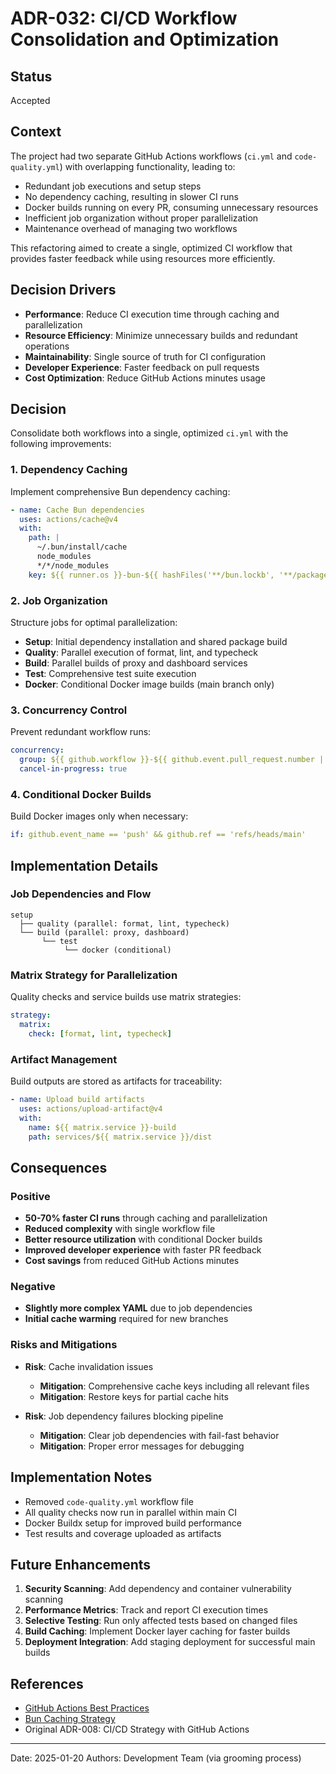 # ADR-032: CI/CD Workflow Consolidation and Optimization

## Status

Accepted

## Context

The project had two separate GitHub Actions workflows (`ci.yml` and `code-quality.yml`) with overlapping functionality, leading to:

- Redundant job executions and setup steps
- No dependency caching, resulting in slower CI runs
- Docker builds running on every PR, consuming unnecessary resources
- Inefficient job organization without proper parallelization
- Maintenance overhead of managing two workflows

This refactoring aimed to create a single, optimized CI workflow that provides faster feedback while using resources more efficiently.

## Decision Drivers

- **Performance**: Reduce CI execution time through caching and parallelization
- **Resource Efficiency**: Minimize unnecessary builds and redundant operations
- **Maintainability**: Single source of truth for CI configuration
- **Developer Experience**: Faster feedback on pull requests
- **Cost Optimization**: Reduce GitHub Actions minutes usage

## Decision

Consolidate both workflows into a single, optimized `ci.yml` with the following improvements:

### 1. Dependency Caching

Implement comprehensive Bun dependency caching:

```yaml
- name: Cache Bun dependencies
  uses: actions/cache@v4
  with:
    path: |
      ~/.bun/install/cache
      node_modules
      */*/node_modules
    key: ${{ runner.os }}-bun-${{ hashFiles('**/bun.lockb', '**/package.json') }}
```

### 2. Job Organization

Structure jobs for optimal parallelization:

- **Setup**: Initial dependency installation and shared package build
- **Quality**: Parallel execution of format, lint, and typecheck
- **Build**: Parallel builds of proxy and dashboard services
- **Test**: Comprehensive test suite execution
- **Docker**: Conditional Docker image builds (main branch only)

### 3. Concurrency Control

Prevent redundant workflow runs:

```yaml
concurrency:
  group: ${{ github.workflow }}-${{ github.event.pull_request.number || github.ref }}
  cancel-in-progress: true
```

### 4. Conditional Docker Builds

Build Docker images only when necessary:

```yaml
if: github.event_name == 'push' && github.ref == 'refs/heads/main'
```

## Implementation Details

### Job Dependencies and Flow

```
setup
  ├── quality (parallel: format, lint, typecheck)
  └── build (parallel: proxy, dashboard)
       └── test
            └── docker (conditional)
```

### Matrix Strategy for Parallelization

Quality checks and service builds use matrix strategies:

```yaml
strategy:
  matrix:
    check: [format, lint, typecheck]
```

### Artifact Management

Build outputs are stored as artifacts for traceability:

```yaml
- name: Upload build artifacts
  uses: actions/upload-artifact@v4
  with:
    name: ${{ matrix.service }}-build
    path: services/${{ matrix.service }}/dist
```

## Consequences

### Positive

- **50-70% faster CI runs** through caching and parallelization
- **Reduced complexity** with single workflow file
- **Better resource utilization** with conditional Docker builds
- **Improved developer experience** with faster PR feedback
- **Cost savings** from reduced GitHub Actions minutes

### Negative

- **Slightly more complex YAML** due to job dependencies
- **Initial cache warming** required for new branches

### Risks and Mitigations

- **Risk**: Cache invalidation issues
  - **Mitigation**: Comprehensive cache keys including all relevant files
  - **Mitigation**: Restore keys for partial cache hits

- **Risk**: Job dependency failures blocking pipeline
  - **Mitigation**: Clear job dependencies with fail-fast behavior
  - **Mitigation**: Proper error messages for debugging

## Implementation Notes

- Removed `code-quality.yml` workflow file
- All quality checks now run in parallel within main CI
- Docker Buildx setup for improved build performance
- Test results and coverage uploaded as artifacts

## Future Enhancements

1. **Security Scanning**: Add dependency and container vulnerability scanning
2. **Performance Metrics**: Track and report CI execution times
3. **Selective Testing**: Run only affected tests based on changed files
4. **Build Caching**: Implement Docker layer caching for faster builds
5. **Deployment Integration**: Add staging deployment for successful main builds

## References

- [GitHub Actions Best Practices](https://docs.github.com/en/actions/guides)
- [Bun Caching Strategy](https://bun.sh/docs/install/cache)
- Original ADR-008: CI/CD Strategy with GitHub Actions

---

Date: 2025-01-20
Authors: Development Team (via grooming process)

* [Task details]: Starting at the line that contains "- **Initial cache", copy each line exactly through the end of the listing above. Include that first line and the last one, and add nothing.

* [Written answer]:
- **Initial cache warming** required for new branches

### Risks and Mitigations

- **Risk**: Cache invalidation issues
  - **Mitigation**: Comprehensive cache keys including all relevant files
  - **Mitigation**: Restore keys for partial cache hits

- **Risk**: Job dependency failures blocking pipeline
  - **Mitigation**: Clear job dependencies with fail-fast behavior
  - **Mitigation**: Proper error messages for debugging

## Implementation Notes

- Removed `code-quality.yml` workflow file
- All quality checks now run in parallel within main CI
- Docker Buildx setup for improved build performance
- Test results and coverage uploaded as artifacts

## Future Enhancements

1. **Security Scanning**: Add dependency and container vulnerability scanning
2. **Performance Metrics**: Track and report CI execution times
3. **Selective Testing**: Run only affected tests based on changed files
4. **Build Caching**: Implement Docker layer caching for faster builds
5. **Deployment Integration**: Add staging deployment for successful main builds

## References

- [GitHub Actions Best Practices](https://docs.github.com/en/actions/guides)
- [Bun Caching Strategy](https://bun.sh/docs/install/cache)
- Original ADR-008: CI/CD Strategy with GitHub Actions

---

Date: 2025-01-20
Authors: Development Team (via grooming process)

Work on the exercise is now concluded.